• TRY IT: Write out again, exactly, the lines below starting at the one with "- Monitor import logs for errors" and ending at the one with "- **Date Format".

• DATA SECTION:
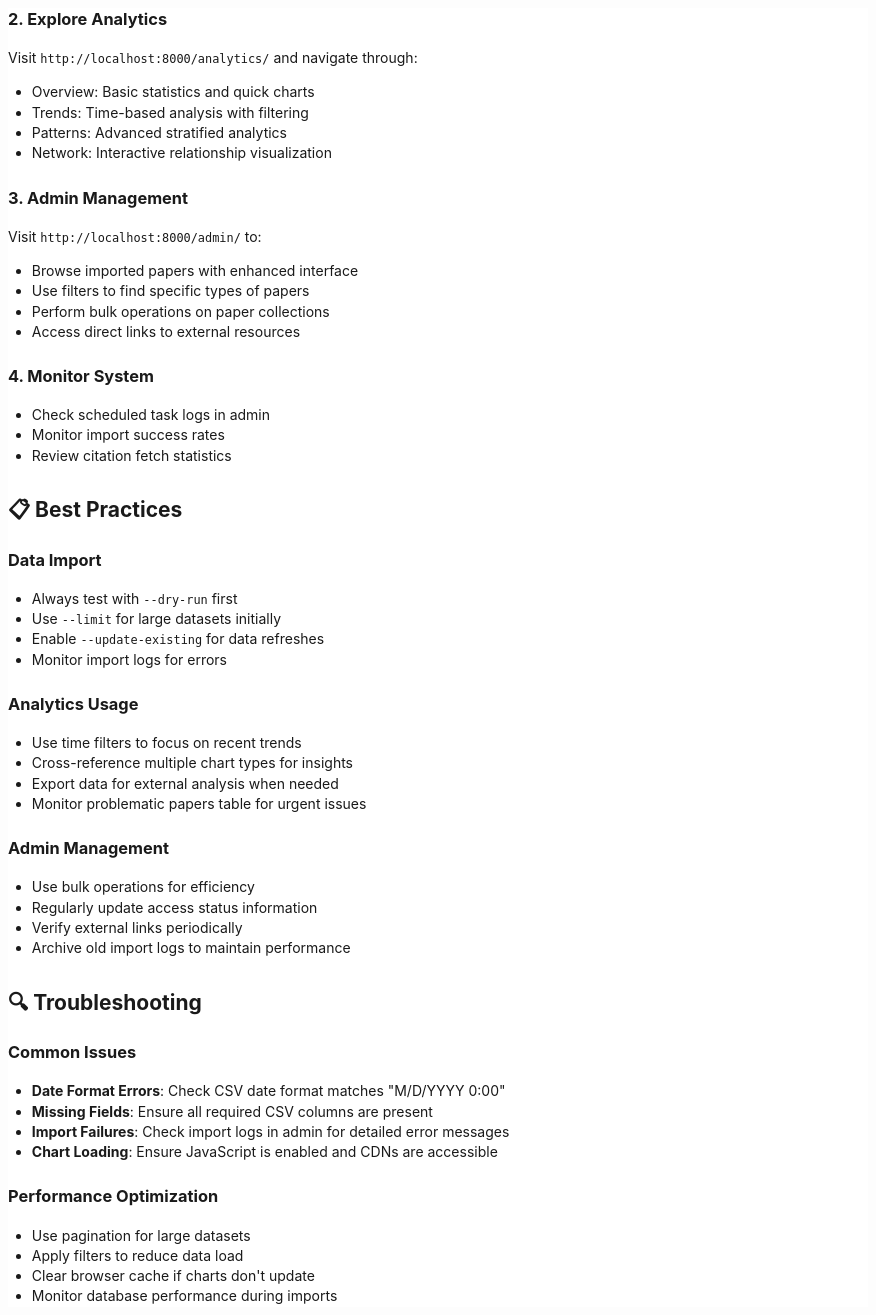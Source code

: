 ### **2. Explore Analytics**
Visit `http://localhost:8000/analytics/` and navigate through:
- Overview: Basic statistics and quick charts
- Trends: Time-based analysis with filtering
- Patterns: Advanced stratified analytics
- Network: Interactive relationship visualization

### **3. Admin Management**
Visit `http://localhost:8000/admin/` to:
- Browse imported papers with enhanced interface
- Use filters to find specific types of papers
- Perform bulk operations on paper collections
- Access direct links to external resources

### **4. Monitor System**
- Check scheduled task logs in admin
- Monitor import success rates
- Review citation fetch statistics

## 📋 **Best Practices**

### **Data Import**
- Always test with `--dry-run` first
- Use `--limit` for large datasets initially
- Enable `--update-existing` for data refreshes
- Monitor import logs for errors

### **Analytics Usage**
- Use time filters to focus on recent trends
- Cross-reference multiple chart types for insights
- Export data for external analysis when needed
- Monitor problematic papers table for urgent issues

### **Admin Management**
- Use bulk operations for efficiency
- Regularly update access status information
- Verify external links periodically
- Archive old import logs to maintain performance

## 🔍 **Troubleshooting**

### **Common Issues**
- **Date Format Errors**: Check CSV date format matches "M/D/YYYY 0:00"
- **Missing Fields**: Ensure all required CSV columns are present
- **Import Failures**: Check import logs in admin for detailed error messages
- **Chart Loading**: Ensure JavaScript is enabled and CDNs are accessible

### **Performance Optimization**
- Use pagination for large datasets
- Apply filters to reduce data load
- Clear browser cache if charts don't update
- Monitor database performance during imports
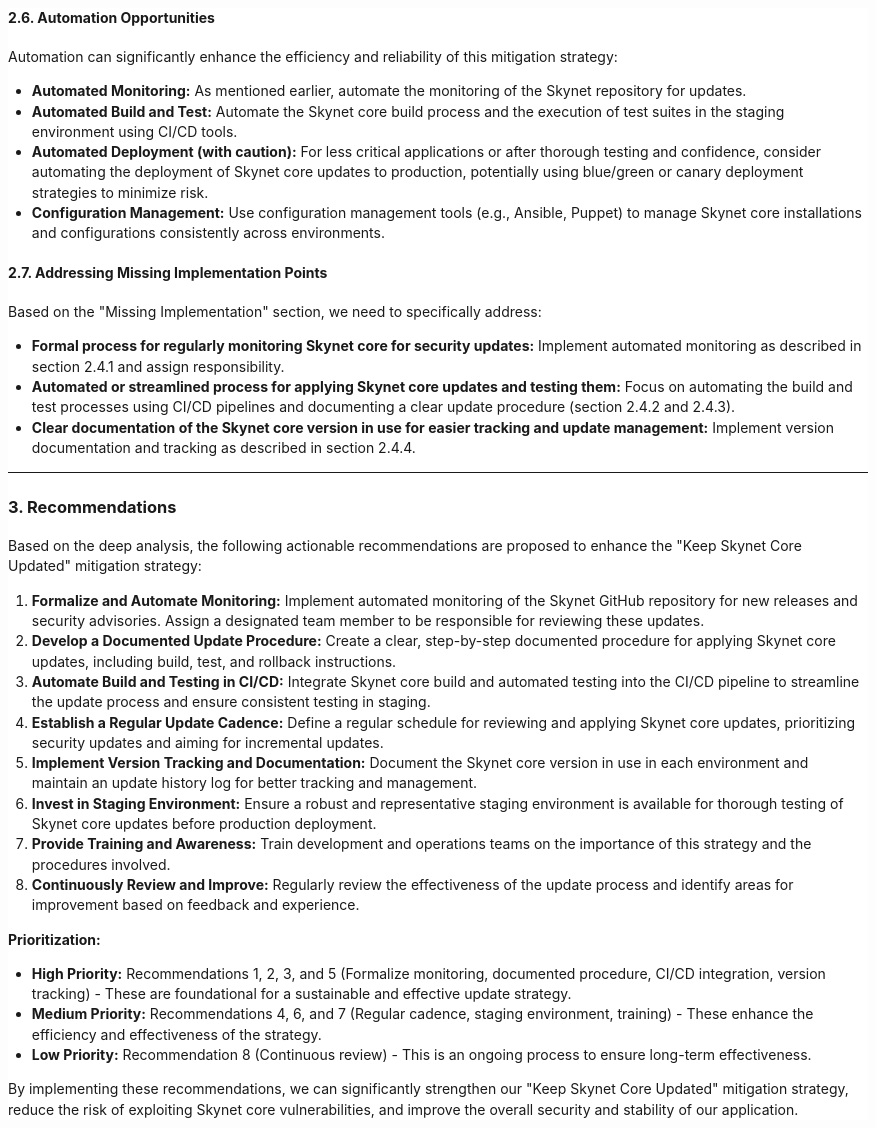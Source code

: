 #### 2.6. Automation Opportunities

Automation can significantly enhance the efficiency and reliability of this mitigation strategy:

*   **Automated Monitoring:**  As mentioned earlier, automate the monitoring of the Skynet repository for updates.
*   **Automated Build and Test:**  Automate the Skynet core build process and the execution of test suites in the staging environment using CI/CD tools.
*   **Automated Deployment (with caution):**  For less critical applications or after thorough testing and confidence, consider automating the deployment of Skynet core updates to production, potentially using blue/green or canary deployment strategies to minimize risk.
*   **Configuration Management:**  Use configuration management tools (e.g., Ansible, Puppet) to manage Skynet core installations and configurations consistently across environments.

#### 2.7. Addressing Missing Implementation Points

Based on the "Missing Implementation" section, we need to specifically address:

*   **Formal process for regularly monitoring Skynet core for security updates:**  Implement automated monitoring as described in section 2.4.1 and assign responsibility.
*   **Automated or streamlined process for applying Skynet core updates and testing them:**  Focus on automating the build and test processes using CI/CD pipelines and documenting a clear update procedure (section 2.4.2 and 2.4.3).
*   **Clear documentation of the Skynet core version in use for easier tracking and update management:** Implement version documentation and tracking as described in section 2.4.4.

---

### 3. Recommendations

Based on the deep analysis, the following actionable recommendations are proposed to enhance the "Keep Skynet Core Updated" mitigation strategy:

1.  **Formalize and Automate Monitoring:** Implement automated monitoring of the Skynet GitHub repository for new releases and security advisories. Assign a designated team member to be responsible for reviewing these updates.
2.  **Develop a Documented Update Procedure:** Create a clear, step-by-step documented procedure for applying Skynet core updates, including build, test, and rollback instructions.
3.  **Automate Build and Testing in CI/CD:** Integrate Skynet core build and automated testing into the CI/CD pipeline to streamline the update process and ensure consistent testing in staging.
4.  **Establish a Regular Update Cadence:** Define a regular schedule for reviewing and applying Skynet core updates, prioritizing security updates and aiming for incremental updates.
5.  **Implement Version Tracking and Documentation:**  Document the Skynet core version in use in each environment and maintain an update history log for better tracking and management.
6.  **Invest in Staging Environment:** Ensure a robust and representative staging environment is available for thorough testing of Skynet core updates before production deployment.
7.  **Provide Training and Awareness:**  Train development and operations teams on the importance of this strategy and the procedures involved.
8.  **Continuously Review and Improve:** Regularly review the effectiveness of the update process and identify areas for improvement based on feedback and experience.

**Prioritization:**

*   **High Priority:** Recommendations 1, 2, 3, and 5 (Formalize monitoring, documented procedure, CI/CD integration, version tracking) - These are foundational for a sustainable and effective update strategy.
*   **Medium Priority:** Recommendations 4, 6, and 7 (Regular cadence, staging environment, training) - These enhance the efficiency and effectiveness of the strategy.
*   **Low Priority:** Recommendation 8 (Continuous review) - This is an ongoing process to ensure long-term effectiveness.

By implementing these recommendations, we can significantly strengthen our "Keep Skynet Core Updated" mitigation strategy, reduce the risk of exploiting Skynet core vulnerabilities, and improve the overall security and stability of our application.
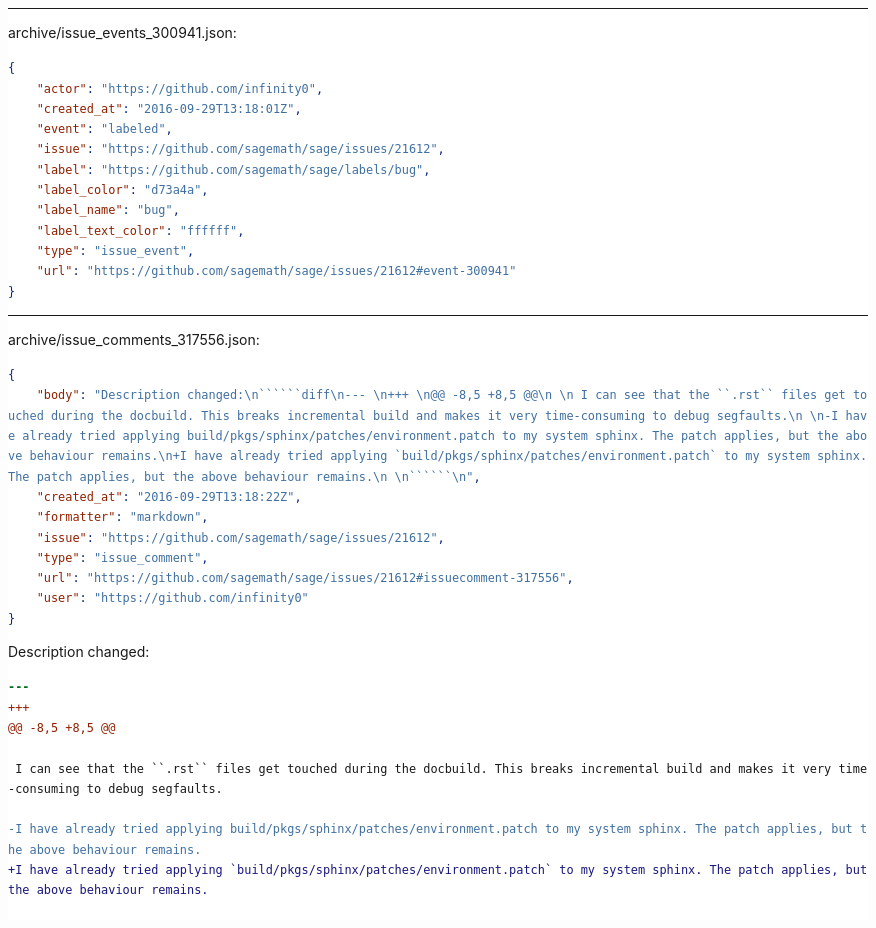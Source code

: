

---

archive/issue_events_300941.json:
```json
{
    "actor": "https://github.com/infinity0",
    "created_at": "2016-09-29T13:18:01Z",
    "event": "labeled",
    "issue": "https://github.com/sagemath/sage/issues/21612",
    "label": "https://github.com/sagemath/sage/labels/bug",
    "label_color": "d73a4a",
    "label_name": "bug",
    "label_text_color": "ffffff",
    "type": "issue_event",
    "url": "https://github.com/sagemath/sage/issues/21612#event-300941"
}
```



---

archive/issue_comments_317556.json:
```json
{
    "body": "Description changed:\n``````diff\n--- \n+++ \n@@ -8,5 +8,5 @@\n \n I can see that the ``.rst`` files get touched during the docbuild. This breaks incremental build and makes it very time-consuming to debug segfaults.\n \n-I have already tried applying build/pkgs/sphinx/patches/environment.patch to my system sphinx. The patch applies, but the above behaviour remains.\n+I have already tried applying `build/pkgs/sphinx/patches/environment.patch` to my system sphinx. The patch applies, but the above behaviour remains.\n \n``````\n",
    "created_at": "2016-09-29T13:18:22Z",
    "formatter": "markdown",
    "issue": "https://github.com/sagemath/sage/issues/21612",
    "type": "issue_comment",
    "url": "https://github.com/sagemath/sage/issues/21612#issuecomment-317556",
    "user": "https://github.com/infinity0"
}
```

Description changed:
``````diff
--- 
+++ 
@@ -8,5 +8,5 @@
 
 I can see that the ``.rst`` files get touched during the docbuild. This breaks incremental build and makes it very time-consuming to debug segfaults.
 
-I have already tried applying build/pkgs/sphinx/patches/environment.patch to my system sphinx. The patch applies, but the above behaviour remains.
+I have already tried applying `build/pkgs/sphinx/patches/environment.patch` to my system sphinx. The patch applies, but the above behaviour remains.
 
``````

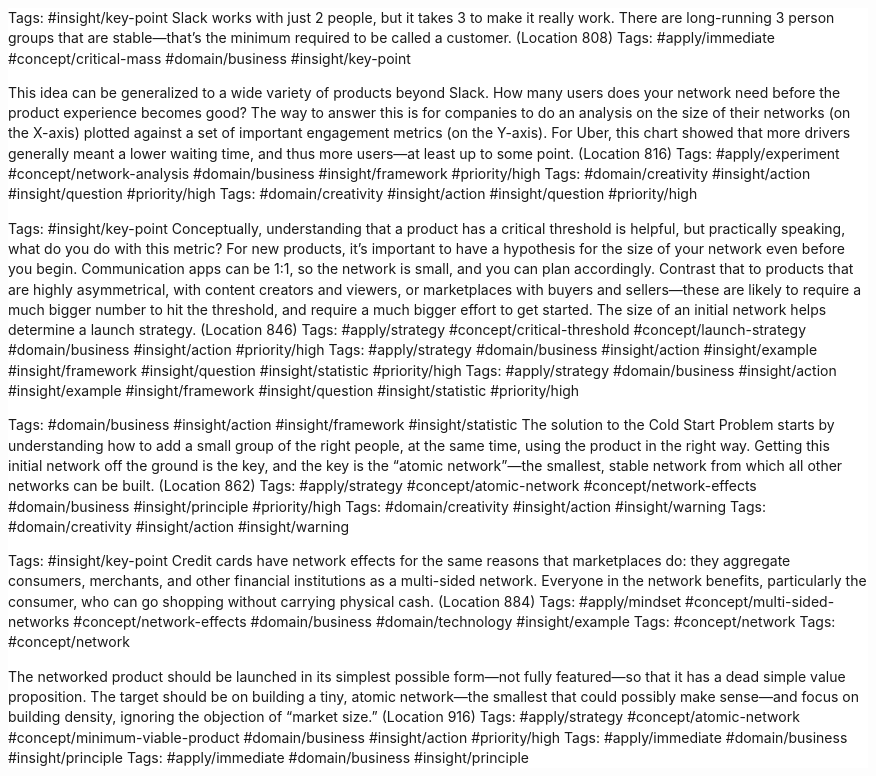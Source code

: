 Tags: #insight/key-point
Slack works with just 2 people, but it takes 3 to make it really work. There are long-running 3 person groups that are stable—that’s the minimum required to be called a customer. (Location 808)
Tags: #apply/immediate #concept/critical-mass #domain/business #insight/key-point
  
This idea can be generalized to a wide variety of products beyond Slack. How many users does your network need before the product experience becomes good? The way to answer this is for companies to do an analysis on the size of their networks (on the X-axis) plotted against a set of important engagement metrics (on the Y-axis). For Uber, this chart showed that more drivers generally meant a lower waiting time, and thus more users—at least up to some point. (Location 816)
Tags: #apply/experiment #concept/network-analysis #domain/business #insight/framework #priority/high
Tags: #domain/creativity #insight/action #insight/question #priority/high
Tags: #domain/creativity #insight/action #insight/question #priority/high
  
Tags: #insight/key-point
Conceptually, understanding that a product has a critical threshold is helpful, but practically speaking, what do you do with this metric? For new products, it’s important to have a hypothesis for the size of your network even before you begin. Communication apps can be 1:1, so the network is small, and you can plan accordingly. Contrast that to products that are highly asymmetrical, with content creators and viewers, or marketplaces with buyers and sellers—these are likely to require a much bigger number to hit the threshold, and require a much bigger effort to get started. The size of an initial network helps determine a launch strategy. (Location 846)
Tags: #apply/strategy #concept/critical-threshold #concept/launch-strategy #domain/business #insight/action #priority/high
Tags: #apply/strategy #domain/business #insight/action #insight/example #insight/framework #insight/question #insight/statistic #priority/high
Tags: #apply/strategy #domain/business #insight/action #insight/example #insight/framework #insight/question #insight/statistic #priority/high
  
Tags: #domain/business #insight/action #insight/framework #insight/statistic
The solution to the Cold Start Problem starts by understanding how to add a small group of the right people, at the same time, using the product in the right way. Getting this initial network off the ground is the key, and the key is the “atomic network”—the smallest, stable network from which all other networks can be built. (Location 862)
Tags: #apply/strategy #concept/atomic-network #concept/network-effects #domain/business #insight/principle #priority/high
Tags: #domain/creativity #insight/action #insight/warning
Tags: #domain/creativity #insight/action #insight/warning
  
Tags: #insight/key-point
Credit cards have network effects for the same reasons that marketplaces do: they aggregate consumers, merchants, and other financial institutions as a multi-sided network. Everyone in the network benefits, particularly the consumer, who can go shopping without carrying physical cash. (Location 884)
Tags: #apply/mindset #concept/multi-sided-networks #concept/network-effects #domain/business #domain/technology #insight/example
Tags: #concept/network
Tags: #concept/network
  
The networked product should be launched in its simplest possible form—not fully featured—so that it has a dead simple value proposition. The target should be on building a tiny, atomic network—the smallest that could possibly make sense—and focus on building density, ignoring the objection of “market size.” (Location 916)
Tags: #apply/strategy #concept/atomic-network #concept/minimum-viable-product #domain/business #insight/action #priority/high
Tags: #apply/immediate #domain/business #insight/principle
Tags: #apply/immediate #domain/business #insight/principle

• RESPONSE TO THIS TASK:
- Monitor import logs for errors

### **Analytics Usage**
- Use time filters to focus on recent trends
- Cross-reference multiple chart types for insights
- Export data for external analysis when needed
- Monitor problematic papers table for urgent issues

### **Admin Management**
- Use bulk operations for efficiency
- Regularly update access status information
- Verify external links periodically
- Archive old import logs to maintain performance

## 🔍 **Troubleshooting**

### **Common Issues**
- **Date Format Errors**: Check CSV date format matches "M/D/YYYY 0:00"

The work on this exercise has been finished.